Spero però che non si estremizzi il tutto sempre. Se sei al tuo posto, tifi e canti, indossi la tua maglia, sventoli la tua bandiera e alzi la tua sciarpa durante l'inno della lazio, nessuno ti daspa, non succede proprio niente.
E pensa puoi farlo anche con i tuoi amici, quelli di sempre vicino a te e se magari la lazio segna puoi abbracciare chi ti pare senza che succeda proprio niente. Se vuoi alzare un cartoncino per fare una bellissima scenografia, altrettanto non ti succede niente.
A me pare ci sia tutto.
Se invece vuoi fare altro rispetto a tutto questo, bè non si può fare.
Tutto questo non è sufficiente? O viceversa, tutto costituisce una repressione tale da abbandonare uno stadio?

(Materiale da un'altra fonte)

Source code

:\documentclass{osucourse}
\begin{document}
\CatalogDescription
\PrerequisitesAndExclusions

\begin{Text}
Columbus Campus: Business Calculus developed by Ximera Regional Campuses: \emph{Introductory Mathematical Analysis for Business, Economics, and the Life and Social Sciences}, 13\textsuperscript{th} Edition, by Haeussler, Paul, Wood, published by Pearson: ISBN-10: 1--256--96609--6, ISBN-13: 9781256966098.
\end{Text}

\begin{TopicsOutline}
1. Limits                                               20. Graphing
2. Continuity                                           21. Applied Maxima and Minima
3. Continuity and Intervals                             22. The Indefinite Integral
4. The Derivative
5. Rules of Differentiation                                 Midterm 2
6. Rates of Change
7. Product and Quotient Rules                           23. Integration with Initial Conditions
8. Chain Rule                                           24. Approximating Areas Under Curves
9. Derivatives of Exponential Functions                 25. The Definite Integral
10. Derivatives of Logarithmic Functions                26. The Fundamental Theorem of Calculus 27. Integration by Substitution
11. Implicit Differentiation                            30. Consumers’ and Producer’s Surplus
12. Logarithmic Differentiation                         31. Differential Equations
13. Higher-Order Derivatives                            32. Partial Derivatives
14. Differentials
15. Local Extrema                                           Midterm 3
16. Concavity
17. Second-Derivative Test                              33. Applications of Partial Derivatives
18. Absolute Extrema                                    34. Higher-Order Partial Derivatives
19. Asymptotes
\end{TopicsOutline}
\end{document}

Quanto alla nuova frontiera, eh si, il calcio sta cambiando ed è sempre più spettacolo, soldi e buone maniere. Non sono certo io a negarlo.

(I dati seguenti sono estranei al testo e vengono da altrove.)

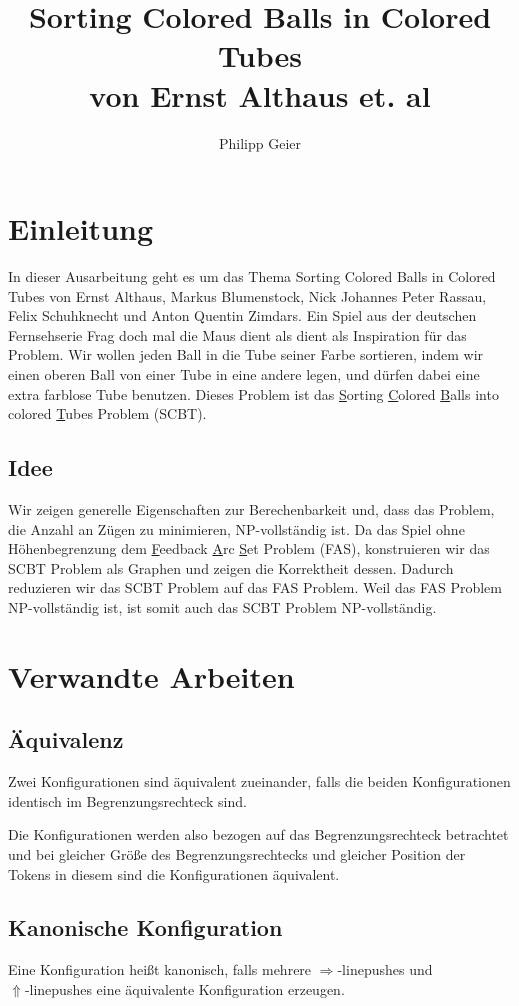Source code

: \documentclass[seminar,german]{algothesis}
\title{Sorting Colored Balls in Colored Tubes \\ von Ernst Althaus et. al} %
\author{Philipp Geier} %
\begin{document}
\setcounter{page}{1}
\section{Einleitung}
In dieser Ausarbeitung geht es um das Thema \glqq Sorting Colored Balls in Colored Tubes\grqq{} von Ernst Althaus, Markus Blumenstock, Nick Johannes Peter Rassau, Felix Schuhknecht und Anton Quentin Zimdars. Ein Spiel aus der deutschen Fernsehserie \glqq Frag doch mal die Maus\grqq{} dient als dient als Inspiration für das Problem. Wir wollen jeden Ball in die Tube seiner Farbe sortieren, indem wir einen oberen Ball von einer Tube in eine andere legen, und dürfen dabei eine extra farblose Tube benutzen. Dieses Problem ist das \underline{S}orting \underline{C}olored \underline{B}alls into colored \underline{T}ubes Problem (SCBT).

\subsection{Idee}
Wir zeigen generelle Eigenschaften zur Berechenbarkeit und, dass das Problem, die Anzahl an Zügen zu minimieren, NP-vollständig ist. Da das Spiel ohne Höhenbegrenzung dem \underline{F}eedback \underline{A}rc \underline{S}et Problem (FAS), konstruieren wir das SCBT Problem als Graphen und zeigen die Korrektheit dessen. Dadurch reduzieren wir das SCBT Problem auf das FAS Problem. Weil das FAS Problem NP-vollständig ist, ist somit auch das SCBT Problem NP-vollständig.

\section{Verwandte Arbeiten}

\subsection{Äquivalenz}
\begin{definition}
Zwei Konfigurationen sind äquivalent zueinander, falls die beiden Konfigurationen identisch im Begrenzungsrechteck sind. 
\end{definition}
\noindent Die Konfigurationen werden also bezogen auf das Begrenzungsrechteck betrachtet und bei gleicher Größe des Begrenzungsrechtecks und gleicher Position der Tokens in diesem sind die Konfigurationen äquivalent.


\subsection{Kanonische Konfiguration}
\begin{definition}
Eine Konfiguration heißt kanonisch, falls mehrere $\Rightarrow$-linepushes und \\$\Uparrow$-linepushes eine äquivalente Konfiguration erzeugen.
\end{definition}
\end{document}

E per fare tutto questo, il cliente migliore non è certo l'ultras, e anche questo mi pare chiaro.
Dopo di che l'ultras che oggi si sente insopportabilmente colpito, può secondo il mio modesto parere, ancora essere padrone del proprio destino, ovvero se essere qualcosa di ugualmente diverso e fondamentale in uno stadio con certe regole, o abbandonare il proprio posto.
Per me è invece una grande occasione per un nuovo inizio, dove l'ultras potrà ugualmente condividere un modo diverso da tutti quanti di vivere la partita, facendo un tifo che nessuno può fare allo stesso modo e mantenendo la propria peculiarità.
E per di più, cosa non trascurabile, il bene primario, ovvero la lazio, ne trarrebbe solo benefici.
Sbaglierò io, forse la faccio troppo semplice.